*DATA FOR THIS EXERCISE:*
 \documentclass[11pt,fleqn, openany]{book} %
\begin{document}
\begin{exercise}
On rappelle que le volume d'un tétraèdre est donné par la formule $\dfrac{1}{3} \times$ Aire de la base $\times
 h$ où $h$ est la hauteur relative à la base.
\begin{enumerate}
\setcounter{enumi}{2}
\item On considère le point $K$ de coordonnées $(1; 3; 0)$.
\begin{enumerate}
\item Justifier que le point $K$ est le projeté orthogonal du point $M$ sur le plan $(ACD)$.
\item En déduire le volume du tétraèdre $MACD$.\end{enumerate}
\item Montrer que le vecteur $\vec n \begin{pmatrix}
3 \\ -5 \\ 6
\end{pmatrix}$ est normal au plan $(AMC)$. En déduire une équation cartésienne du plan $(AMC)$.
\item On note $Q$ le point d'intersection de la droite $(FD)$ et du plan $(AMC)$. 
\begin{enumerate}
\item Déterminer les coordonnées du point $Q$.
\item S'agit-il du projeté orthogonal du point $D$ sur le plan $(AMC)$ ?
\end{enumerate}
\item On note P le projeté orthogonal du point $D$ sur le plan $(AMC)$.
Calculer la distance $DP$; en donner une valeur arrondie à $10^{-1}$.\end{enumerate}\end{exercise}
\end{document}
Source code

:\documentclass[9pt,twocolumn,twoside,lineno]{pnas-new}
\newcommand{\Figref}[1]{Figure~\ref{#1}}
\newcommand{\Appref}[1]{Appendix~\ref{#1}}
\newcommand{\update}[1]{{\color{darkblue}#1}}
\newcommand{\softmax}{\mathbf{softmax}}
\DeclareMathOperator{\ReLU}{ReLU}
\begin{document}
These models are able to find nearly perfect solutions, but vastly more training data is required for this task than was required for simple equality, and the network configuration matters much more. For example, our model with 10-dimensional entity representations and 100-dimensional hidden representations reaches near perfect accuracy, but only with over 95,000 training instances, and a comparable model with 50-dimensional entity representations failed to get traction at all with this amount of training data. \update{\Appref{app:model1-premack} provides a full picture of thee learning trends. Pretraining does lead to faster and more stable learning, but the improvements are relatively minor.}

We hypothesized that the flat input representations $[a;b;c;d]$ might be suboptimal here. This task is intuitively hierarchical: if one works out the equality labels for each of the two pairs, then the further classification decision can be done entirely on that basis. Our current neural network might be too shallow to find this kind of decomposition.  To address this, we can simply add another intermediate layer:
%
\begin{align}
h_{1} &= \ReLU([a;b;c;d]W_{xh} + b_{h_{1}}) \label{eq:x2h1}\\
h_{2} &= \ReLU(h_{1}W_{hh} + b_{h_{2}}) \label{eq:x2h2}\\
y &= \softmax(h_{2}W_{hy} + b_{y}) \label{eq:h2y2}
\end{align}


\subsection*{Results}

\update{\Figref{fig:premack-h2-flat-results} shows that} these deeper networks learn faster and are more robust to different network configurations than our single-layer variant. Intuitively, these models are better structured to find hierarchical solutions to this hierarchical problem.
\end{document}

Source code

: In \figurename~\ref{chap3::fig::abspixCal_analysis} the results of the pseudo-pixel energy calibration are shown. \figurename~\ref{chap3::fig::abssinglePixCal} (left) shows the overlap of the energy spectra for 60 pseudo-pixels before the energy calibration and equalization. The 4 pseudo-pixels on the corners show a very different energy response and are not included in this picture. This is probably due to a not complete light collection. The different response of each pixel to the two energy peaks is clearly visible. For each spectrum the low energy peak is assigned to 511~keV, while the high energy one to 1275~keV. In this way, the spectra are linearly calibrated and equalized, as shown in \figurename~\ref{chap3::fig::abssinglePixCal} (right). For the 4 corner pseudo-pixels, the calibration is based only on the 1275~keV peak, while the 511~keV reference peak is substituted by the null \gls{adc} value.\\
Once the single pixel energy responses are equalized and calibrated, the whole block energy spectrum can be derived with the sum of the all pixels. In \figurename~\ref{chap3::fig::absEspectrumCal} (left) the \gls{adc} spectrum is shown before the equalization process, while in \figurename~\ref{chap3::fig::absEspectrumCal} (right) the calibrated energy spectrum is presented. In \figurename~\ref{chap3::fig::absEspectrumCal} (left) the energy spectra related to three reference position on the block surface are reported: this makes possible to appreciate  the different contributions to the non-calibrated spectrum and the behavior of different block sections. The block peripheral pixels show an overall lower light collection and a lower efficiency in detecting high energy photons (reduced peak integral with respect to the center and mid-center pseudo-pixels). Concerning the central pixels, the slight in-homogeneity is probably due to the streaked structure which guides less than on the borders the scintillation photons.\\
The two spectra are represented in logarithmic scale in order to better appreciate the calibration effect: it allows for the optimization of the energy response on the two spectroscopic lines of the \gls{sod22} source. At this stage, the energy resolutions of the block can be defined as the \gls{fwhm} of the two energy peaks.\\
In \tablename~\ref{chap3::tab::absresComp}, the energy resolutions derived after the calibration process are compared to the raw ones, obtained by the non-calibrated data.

*EXERCISE OBJECTIVE:* Lines holding "Appref" in the material above are to be reported.

*WRITTEN RESPONSE:*
\newcommand{\Appref}[1]{Appendix~\ref{#1}}
These models are able to find nearly perfect solutions, but vastly more training data is required for this task than was required for simple equality, and the network configuration matters much more. For example, our model with 10-dimensional entity representations and 100-dimensional hidden representations reaches near perfect accuracy, but only with over 95,000 training instances, and a comparable model with 50-dimensional entity representations failed to get traction at all with this amount of training data. \update{\Appref{app:model1-premack} provides a full picture of thee learning trends. Pretraining does lead to faster and more stable learning, but the improvements are relatively minor.}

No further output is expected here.